== AIM OF THE EXERCISE ==
For the records below, report how many lines include the word "total". Only the number should appear.

== EXTRACTED INFORMATION ==

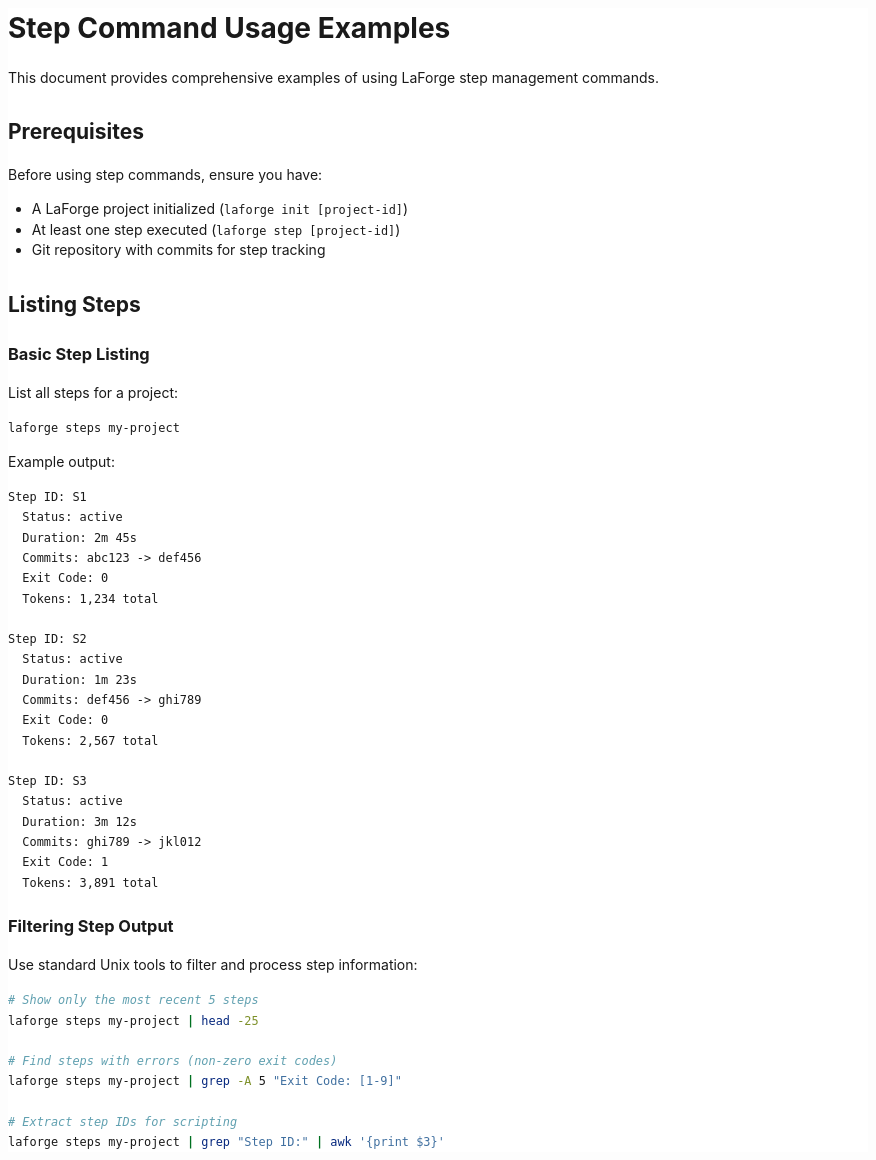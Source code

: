 # Step Command Usage Examples

This document provides comprehensive examples of using LaForge step management commands.

## Prerequisites

Before using step commands, ensure you have:
- A LaForge project initialized (`laforge init [project-id]`)
- At least one step executed (`laforge step [project-id]`)
- Git repository with commits for step tracking

## Listing Steps

### Basic Step Listing

List all steps for a project:

```bash
laforge steps my-project
```

Example output:
```
Step ID: S1
  Status: active
  Duration: 2m 45s
  Commits: abc123 -> def456
  Exit Code: 0
  Tokens: 1,234 total

Step ID: S2
  Status: active
  Duration: 1m 23s
  Commits: def456 -> ghi789
  Exit Code: 0
  Tokens: 2,567 total

Step ID: S3
  Status: active
  Duration: 3m 12s
  Commits: ghi789 -> jkl012
  Exit Code: 1
  Tokens: 3,891 total
```

### Filtering Step Output

Use standard Unix tools to filter and process step information:

```bash
# Show only the most recent 5 steps
laforge steps my-project | head -25

# Find steps with errors (non-zero exit codes)
laforge steps my-project | grep -A 5 "Exit Code: [1-9]"

# Extract step IDs for scripting
laforge steps my-project | grep "Step ID:" | awk '{print $3}'
```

== WORKED SOLUTION ==
3